2. Came to believe that a Power greater than ourselves could restore us to sanity.
3. Made a decision to turn our will and our lives over to the care of God as we understood Him.
4. Made a searching and fearless moral inventory of ourselves.
5. Admitted to God, to ourselves, and to another human being the exact nature of our wrongs.
6. Were entirely ready to have God remove all these defects of character.
7. Humbly asked Him to remove our shortcomings.
8. Made a list of all persons we had harmed, and became willing to make amends to them all.
9. Made direct amends to such people wherever possible, except when to do so would injure them or others.
10. Continued to take personal inventory and when we were wrong promptly admitted it.
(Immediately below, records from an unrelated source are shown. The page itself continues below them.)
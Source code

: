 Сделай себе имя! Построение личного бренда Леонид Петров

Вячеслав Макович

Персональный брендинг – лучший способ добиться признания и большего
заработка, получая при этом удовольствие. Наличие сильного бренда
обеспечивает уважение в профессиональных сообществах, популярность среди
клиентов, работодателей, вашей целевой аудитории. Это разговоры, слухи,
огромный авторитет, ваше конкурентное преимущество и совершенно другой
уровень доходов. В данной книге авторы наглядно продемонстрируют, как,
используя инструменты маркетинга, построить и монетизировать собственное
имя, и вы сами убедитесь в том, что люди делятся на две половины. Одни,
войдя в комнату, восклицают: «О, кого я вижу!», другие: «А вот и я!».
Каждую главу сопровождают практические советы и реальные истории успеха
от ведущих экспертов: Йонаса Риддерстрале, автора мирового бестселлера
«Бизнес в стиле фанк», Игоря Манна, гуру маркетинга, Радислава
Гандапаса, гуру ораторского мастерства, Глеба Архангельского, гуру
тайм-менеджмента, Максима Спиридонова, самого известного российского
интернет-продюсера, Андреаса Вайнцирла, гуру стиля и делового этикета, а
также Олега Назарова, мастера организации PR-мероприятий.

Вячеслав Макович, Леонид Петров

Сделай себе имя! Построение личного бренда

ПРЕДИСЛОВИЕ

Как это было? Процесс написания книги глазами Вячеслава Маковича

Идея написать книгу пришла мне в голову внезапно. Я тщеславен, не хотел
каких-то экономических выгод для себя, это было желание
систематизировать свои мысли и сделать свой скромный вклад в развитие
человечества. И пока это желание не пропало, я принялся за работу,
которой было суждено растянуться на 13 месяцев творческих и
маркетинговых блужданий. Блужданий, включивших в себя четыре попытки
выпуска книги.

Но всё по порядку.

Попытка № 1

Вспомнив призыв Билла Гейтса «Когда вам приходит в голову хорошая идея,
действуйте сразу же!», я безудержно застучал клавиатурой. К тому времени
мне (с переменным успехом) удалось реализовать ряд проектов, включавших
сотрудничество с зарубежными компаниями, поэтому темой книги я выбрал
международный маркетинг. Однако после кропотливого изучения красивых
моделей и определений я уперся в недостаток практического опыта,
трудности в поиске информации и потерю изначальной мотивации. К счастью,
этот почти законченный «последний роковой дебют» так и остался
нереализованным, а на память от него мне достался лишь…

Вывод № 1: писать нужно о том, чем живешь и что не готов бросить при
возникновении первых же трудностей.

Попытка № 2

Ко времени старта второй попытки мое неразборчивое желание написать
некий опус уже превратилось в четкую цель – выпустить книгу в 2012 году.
11. Sought through prayer and meditation to improve our conscious contact with God as we understood Him, praying only for knowledge of His will for us and the power to carry that out.
12. Having had a spiritual awakening as the result of these steps, we tried to carry this message to others, and to practice these principles in all our affairs.
Any comments? Do these steps seem helpful to you? Do they seem to parallel what the Bible says we ought to do?
Yes these steps do generally parallel scripture.
In #4  I would say ask God to do the moral inventory & reveal shortcomings to show you what He wants you to know about yourself…as per psalm 139:23-24, He knows our innermost thoughts.
He knows what He wants us to deal with first, we can be overwhelmed if we look at everythng at once.
Also where we have been hurt by others we can bring these wounds to Jesus and ask Him to heal them and He does.